The hydrometer: common hydrometer for RD of liquid heavier/lighter than water - qualitative only; common practical applications, such as lactometer and battery hydrometer. Simple numerical problems involving Archimedes’ principle, buoyancy and floatation.
5. Heat
(i) Concepts of heat and temperature.

Heat as energy, SI unit – joule,
1 cal = 4.186 J exactly.
(ii) Expansion of solids, liquids and gases (qualitative discussion only); uses and consequences of expansion (simple examples); anomalous expansion of water.

Expansion of solids, and cubical expansion of liquids and gases; real and apparent expansion of liquids; simple examples of the uses of expansion of solids; steel rims, riveting; disadvantages of expansion; examples - railway tracks, joints in metal pipes and electric cables. Anomalous expansion of water; graphs showing variation of volume and density of water with temperature in the 0 to 10 0C range. Simple numerical problems with α, β, γ in solids.

(iii) Thermometers
Temperature scales – Celsius, Fahrenheit, Kelvin and their relation. Simple problems based on conversion between these scales. [Problems on faulty thermometer not included].

(iv) Transfer of heat (simple treatment) by conduction, convection and radiation; thermal insulation; keeping warm and keeping cool; vacuum flask; ventilation.
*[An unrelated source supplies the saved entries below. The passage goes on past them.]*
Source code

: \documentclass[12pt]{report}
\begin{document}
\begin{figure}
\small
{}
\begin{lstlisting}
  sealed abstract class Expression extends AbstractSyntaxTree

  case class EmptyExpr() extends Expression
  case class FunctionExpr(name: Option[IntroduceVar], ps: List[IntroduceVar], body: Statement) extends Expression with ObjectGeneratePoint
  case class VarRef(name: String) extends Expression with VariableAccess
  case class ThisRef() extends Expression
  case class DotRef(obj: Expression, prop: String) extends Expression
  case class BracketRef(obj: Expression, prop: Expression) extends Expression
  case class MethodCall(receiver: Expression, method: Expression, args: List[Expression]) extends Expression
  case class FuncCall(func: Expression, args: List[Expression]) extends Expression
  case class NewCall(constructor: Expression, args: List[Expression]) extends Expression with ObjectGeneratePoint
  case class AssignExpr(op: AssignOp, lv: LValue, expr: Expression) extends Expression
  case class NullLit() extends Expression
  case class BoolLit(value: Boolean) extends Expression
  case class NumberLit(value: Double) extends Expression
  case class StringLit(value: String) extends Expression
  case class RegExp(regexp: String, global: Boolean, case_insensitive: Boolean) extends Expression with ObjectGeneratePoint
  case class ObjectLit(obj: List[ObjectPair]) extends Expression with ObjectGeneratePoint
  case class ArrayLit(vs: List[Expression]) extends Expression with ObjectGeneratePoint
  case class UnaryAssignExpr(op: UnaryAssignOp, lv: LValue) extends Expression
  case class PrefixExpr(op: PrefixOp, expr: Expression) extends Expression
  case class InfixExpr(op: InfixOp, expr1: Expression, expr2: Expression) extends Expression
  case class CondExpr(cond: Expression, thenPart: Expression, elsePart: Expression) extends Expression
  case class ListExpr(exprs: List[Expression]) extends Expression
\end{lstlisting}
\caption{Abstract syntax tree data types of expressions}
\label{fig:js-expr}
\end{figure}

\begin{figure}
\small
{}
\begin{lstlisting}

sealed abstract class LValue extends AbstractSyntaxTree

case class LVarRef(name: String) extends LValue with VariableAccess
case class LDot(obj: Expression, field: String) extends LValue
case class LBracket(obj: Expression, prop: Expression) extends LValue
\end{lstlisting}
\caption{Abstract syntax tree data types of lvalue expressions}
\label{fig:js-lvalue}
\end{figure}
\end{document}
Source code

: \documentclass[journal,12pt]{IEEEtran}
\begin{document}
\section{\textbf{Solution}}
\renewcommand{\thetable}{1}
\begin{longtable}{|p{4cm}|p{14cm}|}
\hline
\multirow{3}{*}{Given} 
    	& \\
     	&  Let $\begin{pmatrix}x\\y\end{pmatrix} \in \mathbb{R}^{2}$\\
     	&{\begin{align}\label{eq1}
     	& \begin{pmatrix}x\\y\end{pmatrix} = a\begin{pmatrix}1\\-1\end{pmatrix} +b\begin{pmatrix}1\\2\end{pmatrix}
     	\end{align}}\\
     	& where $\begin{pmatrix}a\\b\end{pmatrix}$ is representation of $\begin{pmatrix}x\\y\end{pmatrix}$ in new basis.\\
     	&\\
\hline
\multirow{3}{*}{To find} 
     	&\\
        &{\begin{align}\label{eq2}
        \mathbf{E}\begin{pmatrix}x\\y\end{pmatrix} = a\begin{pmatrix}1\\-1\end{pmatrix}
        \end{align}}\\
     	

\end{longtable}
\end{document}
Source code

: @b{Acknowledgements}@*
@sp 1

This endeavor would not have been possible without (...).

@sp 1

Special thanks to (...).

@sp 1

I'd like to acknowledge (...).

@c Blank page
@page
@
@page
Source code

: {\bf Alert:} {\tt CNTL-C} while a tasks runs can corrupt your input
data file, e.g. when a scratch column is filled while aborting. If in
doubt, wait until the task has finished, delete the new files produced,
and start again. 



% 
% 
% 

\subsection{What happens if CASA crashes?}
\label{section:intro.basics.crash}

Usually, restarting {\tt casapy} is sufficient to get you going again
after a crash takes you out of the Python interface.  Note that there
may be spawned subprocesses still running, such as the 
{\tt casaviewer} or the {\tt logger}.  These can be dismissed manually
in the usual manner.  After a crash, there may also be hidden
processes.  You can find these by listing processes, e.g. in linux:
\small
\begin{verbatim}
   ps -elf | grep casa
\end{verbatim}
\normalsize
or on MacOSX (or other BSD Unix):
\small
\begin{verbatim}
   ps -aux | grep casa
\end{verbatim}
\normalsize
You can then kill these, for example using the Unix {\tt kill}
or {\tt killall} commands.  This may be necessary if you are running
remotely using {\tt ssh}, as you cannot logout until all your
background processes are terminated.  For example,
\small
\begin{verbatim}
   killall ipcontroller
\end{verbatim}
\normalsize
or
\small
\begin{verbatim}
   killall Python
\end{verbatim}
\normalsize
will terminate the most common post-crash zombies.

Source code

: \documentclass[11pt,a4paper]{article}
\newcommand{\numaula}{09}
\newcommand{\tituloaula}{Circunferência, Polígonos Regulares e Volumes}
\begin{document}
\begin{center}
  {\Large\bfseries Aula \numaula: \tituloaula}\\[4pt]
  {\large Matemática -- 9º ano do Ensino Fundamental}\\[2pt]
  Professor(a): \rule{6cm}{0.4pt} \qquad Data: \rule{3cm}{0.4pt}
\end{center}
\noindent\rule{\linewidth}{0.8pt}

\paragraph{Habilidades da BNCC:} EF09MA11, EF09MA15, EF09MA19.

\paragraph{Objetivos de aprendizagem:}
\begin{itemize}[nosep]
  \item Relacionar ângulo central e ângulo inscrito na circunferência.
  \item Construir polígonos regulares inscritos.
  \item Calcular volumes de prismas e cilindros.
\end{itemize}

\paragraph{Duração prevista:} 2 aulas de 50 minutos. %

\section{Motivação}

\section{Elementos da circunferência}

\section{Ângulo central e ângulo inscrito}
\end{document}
Conduction: examples to illustrate good and bad conductors and their uses; water is a bad conductor of heat. Convection; Phenomenon in liquids and gases; some consequences including land breeze and sea breeze. Radiation; detection by blackened bulb thermometer.
Applications: simple common uses; thermal insulation, simple examples of house insulation, personal insulation; insulation of household appliances, laboratories. Vacuum flask. Global warming – melting polar ice caps - polar ice caps reflects solar radiation back whereas sea water absorbs it. Increase in CO2 content in the atmosphere enhances green house effect.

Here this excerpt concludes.